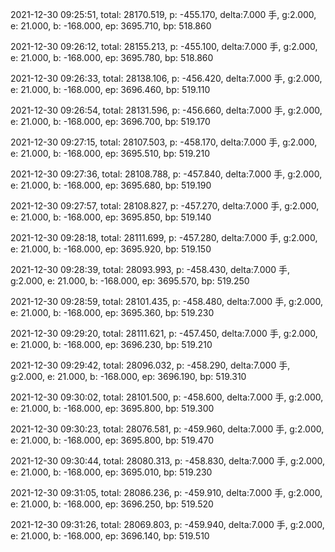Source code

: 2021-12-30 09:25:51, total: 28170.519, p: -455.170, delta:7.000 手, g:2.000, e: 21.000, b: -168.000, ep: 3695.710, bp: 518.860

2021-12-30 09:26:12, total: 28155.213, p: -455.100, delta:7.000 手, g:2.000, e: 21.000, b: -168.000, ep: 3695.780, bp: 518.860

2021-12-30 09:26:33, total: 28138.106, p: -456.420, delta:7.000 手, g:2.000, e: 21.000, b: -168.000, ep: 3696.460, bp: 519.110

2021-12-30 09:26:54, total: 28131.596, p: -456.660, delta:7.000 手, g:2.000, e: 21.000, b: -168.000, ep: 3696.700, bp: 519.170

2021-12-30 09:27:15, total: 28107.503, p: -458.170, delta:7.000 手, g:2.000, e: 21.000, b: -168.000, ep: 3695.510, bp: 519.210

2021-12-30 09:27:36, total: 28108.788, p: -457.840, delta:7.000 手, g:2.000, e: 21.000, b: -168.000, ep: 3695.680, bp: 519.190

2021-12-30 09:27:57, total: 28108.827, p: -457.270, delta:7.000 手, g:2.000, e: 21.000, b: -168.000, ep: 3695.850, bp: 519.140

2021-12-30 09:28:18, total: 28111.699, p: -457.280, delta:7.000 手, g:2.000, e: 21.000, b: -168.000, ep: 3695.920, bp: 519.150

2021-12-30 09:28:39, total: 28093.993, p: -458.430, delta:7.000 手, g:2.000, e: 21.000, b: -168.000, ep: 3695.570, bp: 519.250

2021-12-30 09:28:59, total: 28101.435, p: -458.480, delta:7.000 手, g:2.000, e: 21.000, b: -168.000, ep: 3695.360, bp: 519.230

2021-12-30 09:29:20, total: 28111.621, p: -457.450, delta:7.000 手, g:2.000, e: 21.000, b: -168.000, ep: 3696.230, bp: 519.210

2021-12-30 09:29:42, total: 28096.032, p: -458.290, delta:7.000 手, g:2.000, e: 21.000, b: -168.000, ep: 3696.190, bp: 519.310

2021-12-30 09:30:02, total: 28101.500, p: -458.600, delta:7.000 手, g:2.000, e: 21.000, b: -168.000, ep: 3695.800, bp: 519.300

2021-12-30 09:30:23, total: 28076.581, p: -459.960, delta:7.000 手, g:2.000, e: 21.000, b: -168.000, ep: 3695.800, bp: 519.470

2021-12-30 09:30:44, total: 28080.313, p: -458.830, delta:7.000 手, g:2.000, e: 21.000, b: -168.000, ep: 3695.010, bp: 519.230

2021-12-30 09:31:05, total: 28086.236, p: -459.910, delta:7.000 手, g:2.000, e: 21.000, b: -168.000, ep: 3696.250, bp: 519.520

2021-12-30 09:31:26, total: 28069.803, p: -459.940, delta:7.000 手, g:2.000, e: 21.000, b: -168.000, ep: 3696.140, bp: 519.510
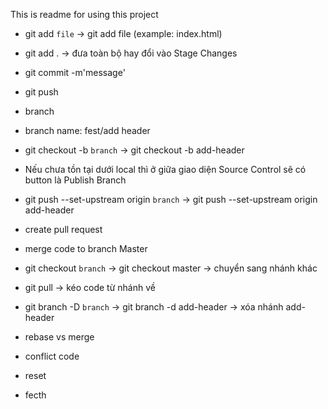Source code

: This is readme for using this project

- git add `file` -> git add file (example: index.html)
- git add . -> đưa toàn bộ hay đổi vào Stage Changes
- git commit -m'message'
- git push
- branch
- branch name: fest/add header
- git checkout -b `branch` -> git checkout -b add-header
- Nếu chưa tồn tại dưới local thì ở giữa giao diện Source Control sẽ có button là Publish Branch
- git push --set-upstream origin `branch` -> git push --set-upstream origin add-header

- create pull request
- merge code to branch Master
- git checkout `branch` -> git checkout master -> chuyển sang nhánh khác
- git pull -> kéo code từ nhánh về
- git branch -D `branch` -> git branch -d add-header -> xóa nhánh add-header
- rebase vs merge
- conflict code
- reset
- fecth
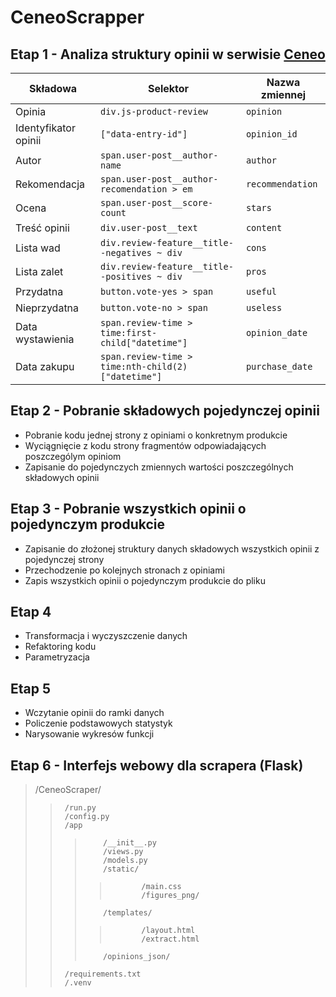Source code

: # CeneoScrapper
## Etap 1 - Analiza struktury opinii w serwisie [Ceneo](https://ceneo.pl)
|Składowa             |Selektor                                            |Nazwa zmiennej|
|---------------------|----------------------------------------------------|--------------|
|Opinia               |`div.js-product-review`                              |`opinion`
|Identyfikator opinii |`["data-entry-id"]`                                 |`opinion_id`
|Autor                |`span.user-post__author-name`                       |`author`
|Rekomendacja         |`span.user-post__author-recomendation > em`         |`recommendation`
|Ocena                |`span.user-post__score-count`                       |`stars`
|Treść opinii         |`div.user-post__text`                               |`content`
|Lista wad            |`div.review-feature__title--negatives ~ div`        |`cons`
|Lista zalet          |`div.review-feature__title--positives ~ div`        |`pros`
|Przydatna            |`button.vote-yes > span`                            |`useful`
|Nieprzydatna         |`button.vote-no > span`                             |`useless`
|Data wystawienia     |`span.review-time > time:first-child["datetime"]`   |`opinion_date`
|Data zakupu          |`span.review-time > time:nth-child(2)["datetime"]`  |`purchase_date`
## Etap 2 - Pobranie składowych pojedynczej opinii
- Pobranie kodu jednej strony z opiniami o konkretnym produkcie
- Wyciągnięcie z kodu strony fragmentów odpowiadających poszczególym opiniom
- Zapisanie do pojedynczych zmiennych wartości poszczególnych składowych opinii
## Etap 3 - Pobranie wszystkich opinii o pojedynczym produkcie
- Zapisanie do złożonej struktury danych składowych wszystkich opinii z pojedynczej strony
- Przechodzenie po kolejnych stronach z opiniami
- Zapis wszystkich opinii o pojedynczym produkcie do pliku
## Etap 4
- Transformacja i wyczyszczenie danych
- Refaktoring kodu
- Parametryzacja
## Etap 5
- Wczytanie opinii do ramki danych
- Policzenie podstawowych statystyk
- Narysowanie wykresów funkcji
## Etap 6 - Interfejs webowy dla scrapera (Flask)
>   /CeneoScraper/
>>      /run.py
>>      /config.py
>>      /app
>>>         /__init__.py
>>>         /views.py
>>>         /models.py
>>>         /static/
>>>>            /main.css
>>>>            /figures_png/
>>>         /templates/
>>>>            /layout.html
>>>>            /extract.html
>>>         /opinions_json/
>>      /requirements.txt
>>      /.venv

· · ·

From the preceding material, count every line that contains the word "time". Reply with the number only.

» Answer area
2